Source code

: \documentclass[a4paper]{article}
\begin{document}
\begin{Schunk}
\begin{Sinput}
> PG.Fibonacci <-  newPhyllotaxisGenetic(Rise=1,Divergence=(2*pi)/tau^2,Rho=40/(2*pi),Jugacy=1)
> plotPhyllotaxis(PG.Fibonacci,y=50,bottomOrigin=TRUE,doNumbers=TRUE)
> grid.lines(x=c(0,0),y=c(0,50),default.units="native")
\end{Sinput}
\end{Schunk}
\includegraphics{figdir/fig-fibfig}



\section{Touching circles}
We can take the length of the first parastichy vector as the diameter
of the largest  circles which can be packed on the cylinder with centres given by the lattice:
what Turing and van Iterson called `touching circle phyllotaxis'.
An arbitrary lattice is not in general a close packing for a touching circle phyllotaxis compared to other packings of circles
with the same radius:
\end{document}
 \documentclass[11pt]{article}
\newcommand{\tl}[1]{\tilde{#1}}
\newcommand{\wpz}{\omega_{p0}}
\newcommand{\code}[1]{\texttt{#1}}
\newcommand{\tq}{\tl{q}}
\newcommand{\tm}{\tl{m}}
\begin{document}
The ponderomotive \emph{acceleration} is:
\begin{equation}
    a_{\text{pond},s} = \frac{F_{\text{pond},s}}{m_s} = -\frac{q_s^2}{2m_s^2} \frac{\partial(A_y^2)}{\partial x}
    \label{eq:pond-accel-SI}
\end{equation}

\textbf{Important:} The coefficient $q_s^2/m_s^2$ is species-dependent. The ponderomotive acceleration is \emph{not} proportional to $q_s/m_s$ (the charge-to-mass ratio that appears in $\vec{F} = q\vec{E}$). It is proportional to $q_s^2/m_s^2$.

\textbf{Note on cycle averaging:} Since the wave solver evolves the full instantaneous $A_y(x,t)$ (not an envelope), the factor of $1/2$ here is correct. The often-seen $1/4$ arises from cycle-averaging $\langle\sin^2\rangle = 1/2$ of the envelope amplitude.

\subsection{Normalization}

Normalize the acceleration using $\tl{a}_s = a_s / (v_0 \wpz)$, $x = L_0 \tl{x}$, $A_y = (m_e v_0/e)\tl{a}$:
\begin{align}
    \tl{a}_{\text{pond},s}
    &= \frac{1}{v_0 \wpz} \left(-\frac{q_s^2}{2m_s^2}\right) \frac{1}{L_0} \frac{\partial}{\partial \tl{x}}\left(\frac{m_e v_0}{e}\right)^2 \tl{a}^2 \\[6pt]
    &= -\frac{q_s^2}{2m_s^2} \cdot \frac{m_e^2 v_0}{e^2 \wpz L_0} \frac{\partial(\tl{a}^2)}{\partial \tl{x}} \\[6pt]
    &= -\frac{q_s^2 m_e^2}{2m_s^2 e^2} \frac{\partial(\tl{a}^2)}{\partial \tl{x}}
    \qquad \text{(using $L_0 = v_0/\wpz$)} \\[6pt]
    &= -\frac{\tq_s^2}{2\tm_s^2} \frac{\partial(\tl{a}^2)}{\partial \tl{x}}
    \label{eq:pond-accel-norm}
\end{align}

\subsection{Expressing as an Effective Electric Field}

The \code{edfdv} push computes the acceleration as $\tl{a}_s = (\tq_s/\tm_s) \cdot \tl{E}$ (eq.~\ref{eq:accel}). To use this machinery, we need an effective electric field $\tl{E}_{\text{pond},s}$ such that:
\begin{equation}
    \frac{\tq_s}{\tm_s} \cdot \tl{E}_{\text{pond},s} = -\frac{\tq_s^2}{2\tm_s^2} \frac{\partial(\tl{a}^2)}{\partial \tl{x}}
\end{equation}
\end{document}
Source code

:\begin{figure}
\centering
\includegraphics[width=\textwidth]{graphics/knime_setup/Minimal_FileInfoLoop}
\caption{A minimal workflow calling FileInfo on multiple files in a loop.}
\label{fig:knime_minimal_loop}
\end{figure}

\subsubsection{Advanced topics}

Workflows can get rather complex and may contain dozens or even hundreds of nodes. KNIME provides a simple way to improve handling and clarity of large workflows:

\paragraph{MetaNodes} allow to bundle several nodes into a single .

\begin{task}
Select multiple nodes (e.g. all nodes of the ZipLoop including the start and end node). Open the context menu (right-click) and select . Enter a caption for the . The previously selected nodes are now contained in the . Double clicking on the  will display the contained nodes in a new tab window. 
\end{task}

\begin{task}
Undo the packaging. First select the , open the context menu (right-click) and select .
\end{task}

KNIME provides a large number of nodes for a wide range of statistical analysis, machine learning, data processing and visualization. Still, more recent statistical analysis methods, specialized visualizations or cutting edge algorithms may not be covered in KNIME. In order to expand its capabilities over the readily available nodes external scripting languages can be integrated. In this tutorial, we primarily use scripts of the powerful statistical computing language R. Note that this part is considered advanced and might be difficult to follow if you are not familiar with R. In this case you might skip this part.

[INSTRUCTIONS TO FOLLOW] Only the lines from the start of the listing through the line with "We can take" should be repeated, each exactly as it stands.

[WRITTEN ANSWER]
Source code

: \documentclass[a4paper]{article}
\begin{document}
\begin{Schunk}
\begin{Sinput}
> PG.Fibonacci <-  newPhyllotaxisGenetic(Rise=1,Divergence=(2*pi)/tau^2,Rho=40/(2*pi),Jugacy=1)
> plotPhyllotaxis(PG.Fibonacci,y=50,bottomOrigin=TRUE,doNumbers=TRUE)
> grid.lines(x=c(0,0),y=c(0,50),default.units="native")
\end{Sinput}
\end{Schunk}
\includegraphics{figdir/fig-fibfig}



\section{Touching circles}
We can take the length of the first parastichy vector as the diameter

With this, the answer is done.